It seems to me that the age of the outsider artist has come. With the birth of the internet and social networking many an artists gallery is now online, instantly accessible and with feedback be being provided from art critics all over the world.
Successful art (visual, music, acting etc) is an industry just like any other but with a subtle difference. Of course the vast majority of successful artists are deservedly so but then there are others who are chosen by one of a few influential individuals and then they are made for their whole career but not necessarily to universal acclaim. Do you believe that the cream always rises to the top? Of perhaps that for every successful, famous artist there are a hundred more equally skilled but always destined to remain on the outside as they just didn't get the right break at the right time?

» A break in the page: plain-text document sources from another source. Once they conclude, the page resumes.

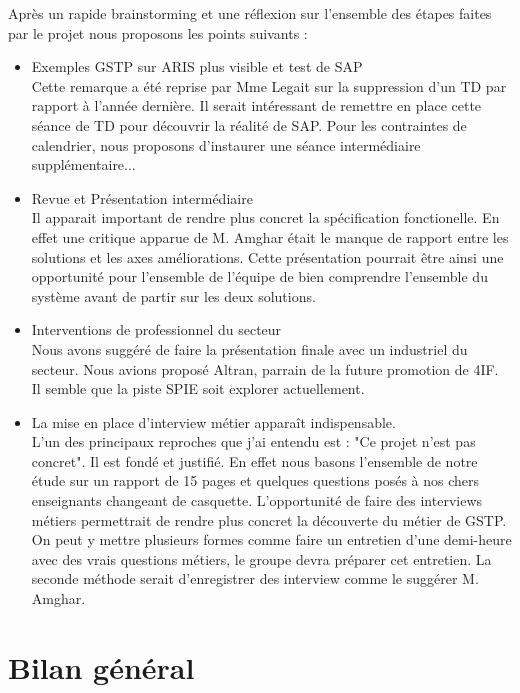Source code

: Après un rapide brainstorming et une réflexion sur l'ensemble des étapes faites 
par le projet nous proposons les points suivants : 

\begin{itemize}
\item Exemples GSTP sur ARIS plus visible et test de SAP\\ 
Cette remarque a été reprise par Mme Legait sur la suppression d'un TD par rapport à 
l'année dernière. Il serait intéressant de remettre en place cette séance de TD 
pour découvrir la réalité de SAP. Pour les contraintes de calendrier, nous 
proposons d'instaurer une séance intermédiaire supplémentaire...
\item Revue et Présentation intermédiaire \\
Il apparait important de rendre plus concret la spécification fonctionelle. 
En effet une critique apparue de M. Amghar était le manque de rapport entre 
les solutions et les axes améliorations. Cette présentation pourrait être ainsi 
une opportunité pour l'ensemble de l'équipe de bien comprendre l'ensemble du système
 avant de partir sur les deux solutions.
\item Interventions de professionnel du secteur\\
Nous avons suggéré de faire la présentation finale avec un industriel du secteur. 
Nous avions proposé Altran, parrain de la future promotion de 4IF. 
Il semble que la piste SPIE soit explorer actuellement.
\item La mise en place d'interview métier apparaît indispensable. \\
L'un des principaux reproches que j'ai entendu est : "Ce projet n'est pas concret". 
Il est fondé et justifié. En effet nous basons l'ensemble de notre étude sur un 
rapport de 15 pages et quelques questions posés à nos chers enseignants 
changeant de casquette. L'opportunité de faire des interviews métiers 
permettrait de rendre plus concret la découverte du métier de GSTP. \\
On peut y mettre plusieurs formes comme faire un entretien d'une demi-heure avec 
des vrais questions métiers, le groupe devra préparer cet entretien. La seconde
méthode serait d'enregistrer des interview comme le suggérer M. Amghar.
\end{itemize}

\section{Bilan général}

Just as music is being claimed back from the big music companies and now bands can become well known on the internet and sell out an album without ever signing a deal. Artists can show their work to a worldwide audience instantly online and whatever is good will be emailed and tweeted and 'liked' by whoever sees it.
I know I have been amazed by the endless creativity of everyone I encounter on Flickr and the blogosphere. So much inspiration, imagination and diversity in the creations that I find. Warhol famously said that in the future everyone will be famous for fifteen minutes. With such diverse talent out there, Youtube, Farcebook, Flickr and everything else then this is coming true right now.
So is this the age of the outsider artist?